In the Cesear's Forum production of Jean Anouilh's The Lark, now at Kennedy's Cabaret, Joan's brief bio is sketched out during the trial that eventually condemns her to a flaming death at age 19. Blending two adaptations of the original script by Christopher Fry and Lillian Hellman, director Greg Cesear attempts to capture a fresh perspective on the intersection of politics and morality -- not such an irrelevant issue right about now. Unfortunately, what's been created here is an oddly sterile, bloodless recitation of a story that should fairly pulse with glory and pain.
This courtroom drama is led by the Earl of Warwick, an English official who wants to get on with the barbecue, and Pierre Cauchon, a rigid and arrogant French bishop. Charged with the crimes of heresy and witchcraft (the only explanation for how a schoolgirl could lead an army of men to multiple victories), drag-king Joan is invited to recount her life story, between interrogations by church bigwigs. The play touches on the high points, such as the heavenly instructions that led her to enlist, her mystical first encounter with the Dauphin, and soaring battlefield triumphs that led her to be dubbed "a lark in the sky."

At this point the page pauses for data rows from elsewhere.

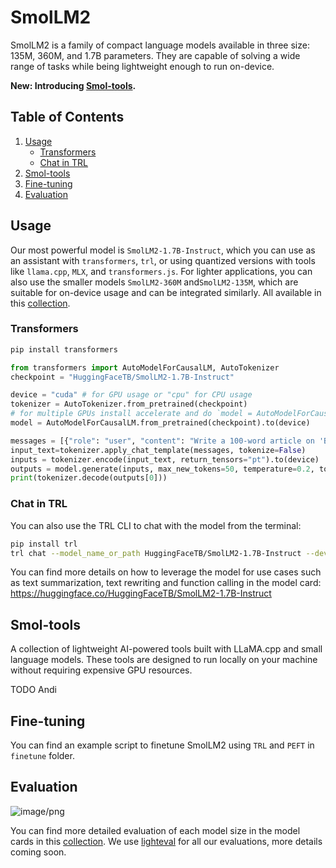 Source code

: # SmolLM2
SmolLM2 is a family of compact language models available in three size: 135M, 360M, and 1.7B parameters. They are capable of solving a wide range of tasks while being lightweight enough to run on-device.

**New: Introducing [Smol-tools](#smol-tools).** 
## Table of Contents
1. [Usage](#usage)
    - [Transformers](#transformers)
    - [Chat in TRL](#chat-in-trl)
2. [Smol-tools](#smol-tools)
3. [Fine-tuning](#fine-tuning)
4. [Evaluation](#evaluation)

## Usage
Our most powerful model is `SmolLM2-1.7B-Instruct`, which you can use as an assistant with `transformers`, `trl`, or using quantized versions with tools like `llama.cpp`, `MLX`, and `transformers.js`. For lighter applications, you can also use the smaller models `SmolLM2-360M` and`SmolLM2-135M`, which are suitable for on-device usage and can be integrated similarly.
All available in this [collection](https://huggingface.co/collections/HuggingFaceTB/smollm2-6723884218bcda64b34d7db9).

### Transformers
```bash
pip install transformers
```

```python
from transformers import AutoModelForCausalLM, AutoTokenizer
checkpoint = "HuggingFaceTB/SmolLM2-1.7B-Instruct"

device = "cuda" # for GPU usage or "cpu" for CPU usage
tokenizer = AutoTokenizer.from_pretrained(checkpoint)
# for multiple GPUs install accelerate and do `model = AutoModelForCausalLM.from_pretrained(checkpoint, device_map="auto")`
model = AutoModelForCausalLM.from_pretrained(checkpoint).to(device)

messages = [{"role": "user", "content": "Write a 100-word article on 'Benefits of Open-Source in AI research"}]
input_text=tokenizer.apply_chat_template(messages, tokenize=False)
inputs = tokenizer.encode(input_text, return_tensors="pt").to(device)
outputs = model.generate(inputs, max_new_tokens=50, temperature=0.2, top_p=0.9, do_sample=True)
print(tokenizer.decode(outputs[0]))
```

### Chat in TRL
You can also use the TRL CLI to chat with the model from the terminal:
```bash
pip install trl
trl chat --model_name_or_path HuggingFaceTB/SmolLM2-1.7B-Instruct --device cpu
```

You can find more details on how to leverage the model for use cases such as text summarization, text rewriting and function calling in the model card: https://huggingface.co/HuggingFaceTB/SmolLM2-1.7B-Instruct 

## Smol-tools
A collection of lightweight AI-powered tools built with LLaMA.cpp and small language models. These tools are designed to run locally on your machine without requiring expensive GPU resources.

TODO Andi

## Fine-tuning
You can find an example script to finetune SmolLM2 using `TRL` and `PEFT` in `finetune` folder.

## Evaluation
![image/png](https://cdn-uploads.huggingface.co/production/uploads/61c141342aac764ce1654e43/T-cHJVA7FBaI0cgDApzEj.png)

You can find more detailed evaluation of each model size in the model cards in this [collection](https://huggingface.co/collections/HuggingFaceTB/smollm2-6723884218bcda64b34d7db9).
We use [lighteval](https://github.com/huggingface/lighteval) for all our evaluations, more details coming soon.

Joan's confounding qualities of insolent confidence and devout humility are portrayed convincingly by chisel-jawed Laura Borgione (even though this actor's adolescent years are disappearing rapidly in the rearview mirror). But the other key roles add little. Ron Newell is largely somnolent as Warwick, using a repetitious speaking rhythm that becomes tiresome, while Jeffrey Steven Allen's Cauchon lacks dramatic clarity, due to an oddly flat, affectless delivery. Brian Bowers is a nicely dissipated young Charles, and Michael G. Regnier stirs up a bit of ire as the Inquisitor in the second act, but by that time the audience has unpacked its marshmallows and is ready for the bonfire.
Considering the hot-button topics raised by Joan of Arc's story, it's mystifying that there isn't more passion in Cesear's production. Staged on a square catwalk-like platform, with an open space in the center where actors wait their turn, the performers are squeezed into static positions that make it difficult for them to interact or react spontaneously. As a result, much of the dialogue seems like isolated speeches set next to each other, rather than the ardent engagements of committed people. And that could burn anyone up.